• Task data
::::::::::
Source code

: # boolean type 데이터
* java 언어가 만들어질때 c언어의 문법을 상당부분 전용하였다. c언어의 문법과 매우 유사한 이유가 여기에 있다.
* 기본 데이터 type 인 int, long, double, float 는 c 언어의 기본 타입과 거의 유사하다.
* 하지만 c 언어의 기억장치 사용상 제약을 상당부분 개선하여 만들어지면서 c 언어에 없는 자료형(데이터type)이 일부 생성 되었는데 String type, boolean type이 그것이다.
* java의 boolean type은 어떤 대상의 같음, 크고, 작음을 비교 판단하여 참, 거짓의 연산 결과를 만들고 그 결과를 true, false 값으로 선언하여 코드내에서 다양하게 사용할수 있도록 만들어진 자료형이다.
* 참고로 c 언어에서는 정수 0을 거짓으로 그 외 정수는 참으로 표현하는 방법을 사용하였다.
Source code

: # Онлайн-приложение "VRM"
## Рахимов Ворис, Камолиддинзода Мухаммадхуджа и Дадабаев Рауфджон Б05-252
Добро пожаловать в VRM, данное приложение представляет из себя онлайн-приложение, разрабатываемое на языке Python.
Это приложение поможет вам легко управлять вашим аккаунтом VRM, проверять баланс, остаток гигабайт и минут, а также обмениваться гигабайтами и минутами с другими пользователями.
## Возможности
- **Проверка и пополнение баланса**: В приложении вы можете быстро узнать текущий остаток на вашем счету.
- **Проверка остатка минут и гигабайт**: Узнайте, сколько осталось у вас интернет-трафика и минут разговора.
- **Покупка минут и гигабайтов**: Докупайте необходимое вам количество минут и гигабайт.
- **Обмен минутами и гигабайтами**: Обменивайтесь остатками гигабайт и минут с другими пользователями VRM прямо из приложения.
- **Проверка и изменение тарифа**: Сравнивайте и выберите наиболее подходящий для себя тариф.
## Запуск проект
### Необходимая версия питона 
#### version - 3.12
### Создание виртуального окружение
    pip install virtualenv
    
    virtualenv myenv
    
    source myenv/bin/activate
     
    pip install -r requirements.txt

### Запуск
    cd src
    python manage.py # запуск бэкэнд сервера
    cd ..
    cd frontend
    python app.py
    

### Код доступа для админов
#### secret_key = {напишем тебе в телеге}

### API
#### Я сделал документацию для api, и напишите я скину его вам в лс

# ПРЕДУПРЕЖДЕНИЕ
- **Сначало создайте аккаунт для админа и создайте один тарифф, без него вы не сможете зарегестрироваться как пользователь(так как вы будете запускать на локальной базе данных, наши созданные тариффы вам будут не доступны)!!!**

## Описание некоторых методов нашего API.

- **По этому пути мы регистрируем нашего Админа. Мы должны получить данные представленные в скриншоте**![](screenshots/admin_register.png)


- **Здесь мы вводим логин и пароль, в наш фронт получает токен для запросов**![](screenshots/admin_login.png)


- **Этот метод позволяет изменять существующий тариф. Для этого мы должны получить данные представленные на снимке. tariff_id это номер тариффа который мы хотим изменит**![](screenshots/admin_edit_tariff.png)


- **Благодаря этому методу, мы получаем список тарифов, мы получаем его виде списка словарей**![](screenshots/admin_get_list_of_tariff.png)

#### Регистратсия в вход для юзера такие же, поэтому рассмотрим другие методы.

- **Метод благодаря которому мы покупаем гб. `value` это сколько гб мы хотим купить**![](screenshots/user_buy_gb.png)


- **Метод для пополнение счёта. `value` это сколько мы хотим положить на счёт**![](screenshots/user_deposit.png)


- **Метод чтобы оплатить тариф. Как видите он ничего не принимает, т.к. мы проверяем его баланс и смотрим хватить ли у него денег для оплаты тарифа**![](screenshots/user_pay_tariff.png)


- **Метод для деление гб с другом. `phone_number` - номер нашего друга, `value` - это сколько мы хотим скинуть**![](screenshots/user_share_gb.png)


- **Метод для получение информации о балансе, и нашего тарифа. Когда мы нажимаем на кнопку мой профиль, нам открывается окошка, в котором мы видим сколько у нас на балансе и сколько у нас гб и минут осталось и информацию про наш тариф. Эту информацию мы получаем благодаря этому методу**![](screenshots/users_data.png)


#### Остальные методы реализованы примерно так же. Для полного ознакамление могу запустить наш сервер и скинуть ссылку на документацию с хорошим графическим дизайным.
::::::::::
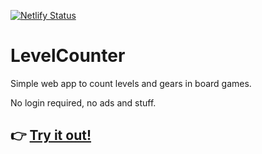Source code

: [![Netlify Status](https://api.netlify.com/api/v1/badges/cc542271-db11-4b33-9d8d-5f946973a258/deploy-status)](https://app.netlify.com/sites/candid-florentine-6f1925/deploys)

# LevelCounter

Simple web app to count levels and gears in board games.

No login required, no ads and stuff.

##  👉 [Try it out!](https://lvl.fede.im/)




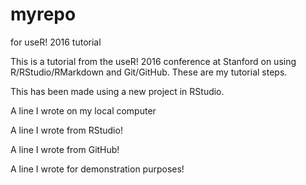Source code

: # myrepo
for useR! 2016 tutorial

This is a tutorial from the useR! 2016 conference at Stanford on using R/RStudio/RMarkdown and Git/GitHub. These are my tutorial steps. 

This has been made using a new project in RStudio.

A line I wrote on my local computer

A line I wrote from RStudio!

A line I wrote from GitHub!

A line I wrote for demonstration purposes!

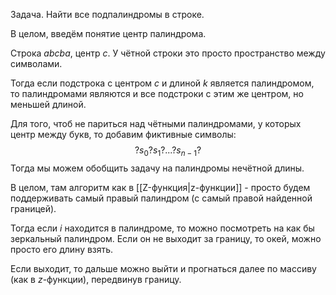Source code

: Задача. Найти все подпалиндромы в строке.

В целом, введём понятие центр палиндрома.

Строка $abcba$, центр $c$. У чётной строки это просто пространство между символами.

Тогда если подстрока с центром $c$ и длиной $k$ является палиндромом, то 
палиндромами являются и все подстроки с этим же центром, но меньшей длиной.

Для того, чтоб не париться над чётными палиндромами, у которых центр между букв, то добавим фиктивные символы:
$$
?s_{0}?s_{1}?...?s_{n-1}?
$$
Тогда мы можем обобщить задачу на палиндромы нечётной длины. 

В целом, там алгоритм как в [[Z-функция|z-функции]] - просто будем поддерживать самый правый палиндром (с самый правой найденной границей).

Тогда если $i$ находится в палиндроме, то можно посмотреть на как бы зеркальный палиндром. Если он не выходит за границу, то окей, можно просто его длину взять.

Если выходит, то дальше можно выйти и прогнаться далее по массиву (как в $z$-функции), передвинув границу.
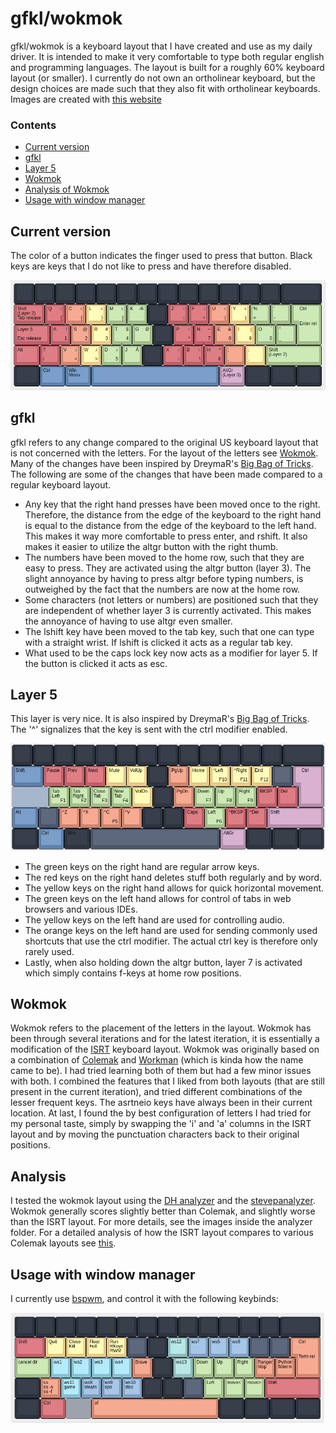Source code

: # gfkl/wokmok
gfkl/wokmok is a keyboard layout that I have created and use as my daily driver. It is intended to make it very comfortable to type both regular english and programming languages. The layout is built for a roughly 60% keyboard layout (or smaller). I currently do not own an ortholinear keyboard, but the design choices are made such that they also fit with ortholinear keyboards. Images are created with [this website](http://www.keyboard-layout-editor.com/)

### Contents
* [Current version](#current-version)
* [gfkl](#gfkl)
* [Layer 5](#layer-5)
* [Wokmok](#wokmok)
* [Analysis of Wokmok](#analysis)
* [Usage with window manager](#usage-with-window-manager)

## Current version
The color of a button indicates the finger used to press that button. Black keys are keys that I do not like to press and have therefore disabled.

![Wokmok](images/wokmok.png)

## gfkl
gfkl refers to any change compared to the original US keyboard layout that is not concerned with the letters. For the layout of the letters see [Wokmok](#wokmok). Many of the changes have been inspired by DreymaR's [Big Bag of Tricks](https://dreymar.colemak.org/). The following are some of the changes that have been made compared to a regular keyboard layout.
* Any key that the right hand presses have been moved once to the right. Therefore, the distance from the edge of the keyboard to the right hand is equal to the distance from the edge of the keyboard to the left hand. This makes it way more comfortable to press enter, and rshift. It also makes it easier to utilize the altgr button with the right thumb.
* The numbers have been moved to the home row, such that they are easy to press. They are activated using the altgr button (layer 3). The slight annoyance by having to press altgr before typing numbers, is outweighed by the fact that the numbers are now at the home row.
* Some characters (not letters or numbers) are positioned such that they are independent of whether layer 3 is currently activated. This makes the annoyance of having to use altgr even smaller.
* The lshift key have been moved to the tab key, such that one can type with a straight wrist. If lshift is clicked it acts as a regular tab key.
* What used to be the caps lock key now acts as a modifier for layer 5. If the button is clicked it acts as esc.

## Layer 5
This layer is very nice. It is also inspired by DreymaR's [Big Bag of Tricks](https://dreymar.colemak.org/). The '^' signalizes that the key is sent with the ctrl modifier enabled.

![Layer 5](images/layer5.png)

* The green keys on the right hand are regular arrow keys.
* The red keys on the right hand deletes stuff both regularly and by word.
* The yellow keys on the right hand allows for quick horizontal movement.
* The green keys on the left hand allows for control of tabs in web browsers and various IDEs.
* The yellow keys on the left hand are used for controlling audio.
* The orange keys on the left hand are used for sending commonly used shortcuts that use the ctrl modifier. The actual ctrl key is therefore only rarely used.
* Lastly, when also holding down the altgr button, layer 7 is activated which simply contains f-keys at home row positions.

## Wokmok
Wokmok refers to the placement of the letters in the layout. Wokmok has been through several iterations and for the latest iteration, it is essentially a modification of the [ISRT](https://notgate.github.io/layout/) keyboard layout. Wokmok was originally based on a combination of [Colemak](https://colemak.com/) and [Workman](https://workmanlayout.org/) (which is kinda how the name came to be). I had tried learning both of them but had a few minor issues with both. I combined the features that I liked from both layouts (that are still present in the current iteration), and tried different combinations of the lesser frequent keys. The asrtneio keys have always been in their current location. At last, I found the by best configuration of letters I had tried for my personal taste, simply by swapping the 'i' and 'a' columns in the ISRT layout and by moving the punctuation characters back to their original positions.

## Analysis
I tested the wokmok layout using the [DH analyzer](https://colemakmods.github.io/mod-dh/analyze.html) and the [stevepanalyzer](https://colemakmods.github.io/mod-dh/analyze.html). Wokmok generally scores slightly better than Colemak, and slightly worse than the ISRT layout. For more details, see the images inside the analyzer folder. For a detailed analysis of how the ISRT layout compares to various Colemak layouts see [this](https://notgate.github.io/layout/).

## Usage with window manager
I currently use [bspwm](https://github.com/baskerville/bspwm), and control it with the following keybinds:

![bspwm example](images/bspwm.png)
::::::::::
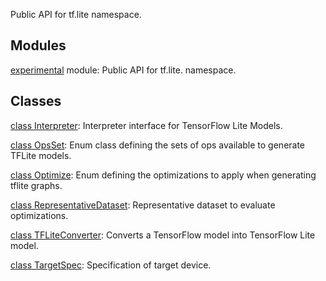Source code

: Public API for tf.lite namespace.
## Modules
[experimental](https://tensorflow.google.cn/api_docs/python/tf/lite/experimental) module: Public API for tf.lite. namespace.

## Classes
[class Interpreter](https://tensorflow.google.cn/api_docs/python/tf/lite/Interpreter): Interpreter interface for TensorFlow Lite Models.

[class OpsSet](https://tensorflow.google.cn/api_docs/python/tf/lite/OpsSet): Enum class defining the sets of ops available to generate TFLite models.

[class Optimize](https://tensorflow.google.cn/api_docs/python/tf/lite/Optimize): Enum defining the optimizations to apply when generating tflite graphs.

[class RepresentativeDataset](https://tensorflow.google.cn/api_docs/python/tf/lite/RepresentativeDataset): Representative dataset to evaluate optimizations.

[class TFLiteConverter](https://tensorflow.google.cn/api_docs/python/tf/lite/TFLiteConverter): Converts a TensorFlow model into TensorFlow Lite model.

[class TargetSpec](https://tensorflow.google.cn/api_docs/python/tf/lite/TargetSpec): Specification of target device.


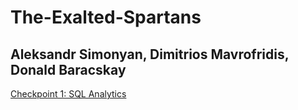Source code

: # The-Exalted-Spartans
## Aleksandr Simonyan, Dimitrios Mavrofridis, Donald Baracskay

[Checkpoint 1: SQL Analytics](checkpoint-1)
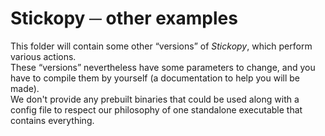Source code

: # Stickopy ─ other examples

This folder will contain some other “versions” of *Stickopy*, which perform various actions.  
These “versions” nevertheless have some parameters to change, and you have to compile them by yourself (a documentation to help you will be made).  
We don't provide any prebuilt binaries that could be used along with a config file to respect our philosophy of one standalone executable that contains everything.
::::::::::
Your answer must be the lines above from the one containing "and various IDEs." to the one containing "## Analysis", both included, restated word for word.

• Answer space
* The green keys on the left hand allows for control of tabs in web browsers and various IDEs.
* The yellow keys on the left hand are used for controlling audio.
* The orange keys on the left hand are used for sending commonly used shortcuts that use the ctrl modifier. The actual ctrl key is therefore only rarely used.
* Lastly, when also holding down the altgr button, layer 7 is activated which simply contains f-keys at home row positions.

## Wokmok
Wokmok refers to the placement of the letters in the layout. Wokmok has been through several iterations and for the latest iteration, it is essentially a modification of the [ISRT](https://notgate.github.io/layout/) keyboard layout. Wokmok was originally based on a combination of [Colemak](https://colemak.com/) and [Workman](https://workmanlayout.org/) (which is kinda how the name came to be). I had tried learning both of them but had a few minor issues with both. I combined the features that I liked from both layouts (that are still present in the current iteration), and tried different combinations of the lesser frequent keys. The asrtneio keys have always been in their current location. At last, I found the by best configuration of letters I had tried for my personal taste, simply by swapping the 'i' and 'a' columns in the ISRT layout and by moving the punctuation characters back to their original positions.

## Analysis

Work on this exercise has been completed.